[Opening Available records section]

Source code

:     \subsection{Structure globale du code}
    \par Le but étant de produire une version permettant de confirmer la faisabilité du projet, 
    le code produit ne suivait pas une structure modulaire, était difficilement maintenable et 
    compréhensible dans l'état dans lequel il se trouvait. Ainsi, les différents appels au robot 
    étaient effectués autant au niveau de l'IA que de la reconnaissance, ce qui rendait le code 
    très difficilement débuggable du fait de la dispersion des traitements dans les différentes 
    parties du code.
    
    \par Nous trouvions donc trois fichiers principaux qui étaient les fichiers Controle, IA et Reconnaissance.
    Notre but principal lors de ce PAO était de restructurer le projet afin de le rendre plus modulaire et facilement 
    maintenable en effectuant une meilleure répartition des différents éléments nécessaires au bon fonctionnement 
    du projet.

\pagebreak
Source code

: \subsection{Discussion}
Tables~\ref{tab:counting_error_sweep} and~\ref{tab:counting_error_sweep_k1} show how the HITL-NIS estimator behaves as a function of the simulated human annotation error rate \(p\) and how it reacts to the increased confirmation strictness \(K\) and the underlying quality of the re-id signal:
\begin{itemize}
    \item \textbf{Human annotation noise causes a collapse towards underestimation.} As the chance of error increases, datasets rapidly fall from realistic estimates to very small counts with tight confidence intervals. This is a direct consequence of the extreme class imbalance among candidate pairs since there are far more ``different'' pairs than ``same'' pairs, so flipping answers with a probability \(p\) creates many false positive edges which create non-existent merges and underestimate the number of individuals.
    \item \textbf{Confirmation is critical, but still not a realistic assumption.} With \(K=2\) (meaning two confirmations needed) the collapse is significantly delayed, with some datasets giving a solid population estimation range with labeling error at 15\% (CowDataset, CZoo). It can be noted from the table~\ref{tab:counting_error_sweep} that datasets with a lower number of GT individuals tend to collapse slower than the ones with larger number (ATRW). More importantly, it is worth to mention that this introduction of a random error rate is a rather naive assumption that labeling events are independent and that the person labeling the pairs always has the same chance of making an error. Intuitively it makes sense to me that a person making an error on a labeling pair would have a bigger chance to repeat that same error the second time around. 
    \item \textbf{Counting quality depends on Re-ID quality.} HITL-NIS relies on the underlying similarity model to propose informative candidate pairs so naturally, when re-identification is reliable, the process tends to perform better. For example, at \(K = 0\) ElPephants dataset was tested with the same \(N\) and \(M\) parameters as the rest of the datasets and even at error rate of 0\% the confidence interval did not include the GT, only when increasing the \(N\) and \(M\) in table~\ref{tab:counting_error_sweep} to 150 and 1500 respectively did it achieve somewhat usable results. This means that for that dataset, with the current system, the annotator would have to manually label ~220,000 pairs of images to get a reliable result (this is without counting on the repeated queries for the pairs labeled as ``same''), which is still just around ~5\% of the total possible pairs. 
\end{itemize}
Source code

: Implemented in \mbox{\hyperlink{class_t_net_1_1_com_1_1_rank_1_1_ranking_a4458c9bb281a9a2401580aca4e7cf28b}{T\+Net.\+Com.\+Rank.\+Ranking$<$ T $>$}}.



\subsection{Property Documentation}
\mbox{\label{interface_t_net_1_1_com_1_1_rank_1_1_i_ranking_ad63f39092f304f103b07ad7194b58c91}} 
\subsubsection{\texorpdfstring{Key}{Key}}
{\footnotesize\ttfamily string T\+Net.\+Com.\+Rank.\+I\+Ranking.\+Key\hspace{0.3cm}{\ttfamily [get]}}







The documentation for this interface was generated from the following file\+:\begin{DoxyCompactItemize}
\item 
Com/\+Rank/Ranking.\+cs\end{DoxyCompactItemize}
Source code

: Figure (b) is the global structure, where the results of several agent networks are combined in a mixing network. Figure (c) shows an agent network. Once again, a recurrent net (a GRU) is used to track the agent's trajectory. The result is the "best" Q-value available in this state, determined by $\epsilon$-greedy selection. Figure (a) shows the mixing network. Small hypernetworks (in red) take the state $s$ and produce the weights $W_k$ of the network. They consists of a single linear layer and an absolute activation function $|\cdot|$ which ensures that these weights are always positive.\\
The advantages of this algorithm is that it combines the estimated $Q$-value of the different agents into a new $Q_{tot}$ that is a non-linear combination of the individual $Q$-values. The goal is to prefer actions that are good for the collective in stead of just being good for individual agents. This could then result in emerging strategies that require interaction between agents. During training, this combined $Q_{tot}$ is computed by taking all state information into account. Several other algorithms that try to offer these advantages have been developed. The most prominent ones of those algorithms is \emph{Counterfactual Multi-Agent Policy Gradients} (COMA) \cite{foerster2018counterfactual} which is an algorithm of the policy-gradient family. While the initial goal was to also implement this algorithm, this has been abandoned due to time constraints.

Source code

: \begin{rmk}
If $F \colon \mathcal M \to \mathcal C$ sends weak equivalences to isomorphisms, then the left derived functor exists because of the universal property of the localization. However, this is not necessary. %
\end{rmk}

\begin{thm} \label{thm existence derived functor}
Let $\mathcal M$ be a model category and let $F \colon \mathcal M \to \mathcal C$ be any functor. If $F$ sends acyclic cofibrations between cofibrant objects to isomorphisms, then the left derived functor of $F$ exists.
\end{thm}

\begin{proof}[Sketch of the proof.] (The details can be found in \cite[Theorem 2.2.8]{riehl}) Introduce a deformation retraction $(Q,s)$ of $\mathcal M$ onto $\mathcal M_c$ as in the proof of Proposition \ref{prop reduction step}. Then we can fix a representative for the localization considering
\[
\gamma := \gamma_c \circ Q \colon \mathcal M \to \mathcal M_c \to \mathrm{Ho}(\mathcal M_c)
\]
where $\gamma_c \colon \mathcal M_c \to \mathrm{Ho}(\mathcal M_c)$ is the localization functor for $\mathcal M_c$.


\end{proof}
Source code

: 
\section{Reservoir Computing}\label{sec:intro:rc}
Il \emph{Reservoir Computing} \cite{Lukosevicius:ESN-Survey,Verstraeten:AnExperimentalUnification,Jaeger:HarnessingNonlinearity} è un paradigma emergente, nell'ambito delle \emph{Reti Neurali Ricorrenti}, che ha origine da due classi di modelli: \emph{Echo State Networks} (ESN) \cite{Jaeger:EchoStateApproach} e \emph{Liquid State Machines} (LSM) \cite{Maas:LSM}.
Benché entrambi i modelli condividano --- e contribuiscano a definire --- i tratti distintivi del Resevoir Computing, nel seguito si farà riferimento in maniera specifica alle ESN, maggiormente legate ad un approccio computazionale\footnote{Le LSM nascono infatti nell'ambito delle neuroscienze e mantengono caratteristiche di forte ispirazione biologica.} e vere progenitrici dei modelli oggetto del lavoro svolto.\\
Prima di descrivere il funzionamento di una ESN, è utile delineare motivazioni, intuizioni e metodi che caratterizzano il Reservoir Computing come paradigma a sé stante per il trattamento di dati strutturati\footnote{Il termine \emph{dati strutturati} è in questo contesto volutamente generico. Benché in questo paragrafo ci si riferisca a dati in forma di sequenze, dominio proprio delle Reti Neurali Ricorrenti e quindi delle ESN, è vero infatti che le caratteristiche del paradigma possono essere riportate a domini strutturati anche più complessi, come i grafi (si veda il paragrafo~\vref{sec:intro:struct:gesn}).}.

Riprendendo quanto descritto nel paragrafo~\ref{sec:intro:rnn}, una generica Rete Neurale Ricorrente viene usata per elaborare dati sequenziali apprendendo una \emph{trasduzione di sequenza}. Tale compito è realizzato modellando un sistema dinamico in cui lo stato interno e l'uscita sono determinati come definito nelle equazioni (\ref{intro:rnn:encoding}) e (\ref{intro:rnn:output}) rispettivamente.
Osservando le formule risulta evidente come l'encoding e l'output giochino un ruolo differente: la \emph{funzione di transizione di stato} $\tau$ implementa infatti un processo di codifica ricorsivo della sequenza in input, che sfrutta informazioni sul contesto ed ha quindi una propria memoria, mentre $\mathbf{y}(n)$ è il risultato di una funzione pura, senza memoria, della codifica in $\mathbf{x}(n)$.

[Closing Available records section]

**Exercise directions**
The answer is the lines above between the line holding "compréhensible dans l'état" and the line holding "number of individuals.", inclusive, each written out exactly, and no others.

**Response for this exercise**
    compréhensible dans l'état dans lequel il se trouvait. Ainsi, les différents appels au robot 
    étaient effectués autant au niveau de l'IA que de la reconnaissance, ce qui rendait le code 
    très difficilement débuggable du fait de la dispersion des traitements dans les différentes 
    parties du code.
    
    \par Nous trouvions donc trois fichiers principaux qui étaient les fichiers Controle, IA et Reconnaissance.
    Notre but principal lors de ce PAO était de restructurer le projet afin de le rendre plus modulaire et facilement 
    maintenable en effectuant une meilleure répartition des différents éléments nécessaires au bon fonctionnement 
    du projet.

\pagebreak
Source code

: \subsection{Discussion}
Tables~\ref{tab:counting_error_sweep} and~\ref{tab:counting_error_sweep_k1} show how the HITL-NIS estimator behaves as a function of the simulated human annotation error rate \(p\) and how it reacts to the increased confirmation strictness \(K\) and the underlying quality of the re-id signal:
\begin{itemize}
    \item \textbf{Human annotation noise causes a collapse towards underestimation.} As the chance of error increases, datasets rapidly fall from realistic estimates to very small counts with tight confidence intervals. This is a direct consequence of the extreme class imbalance among candidate pairs since there are far more ``different'' pairs than ``same'' pairs, so flipping answers with a probability \(p\) creates many false positive edges which create non-existent merges and underestimate the number of individuals.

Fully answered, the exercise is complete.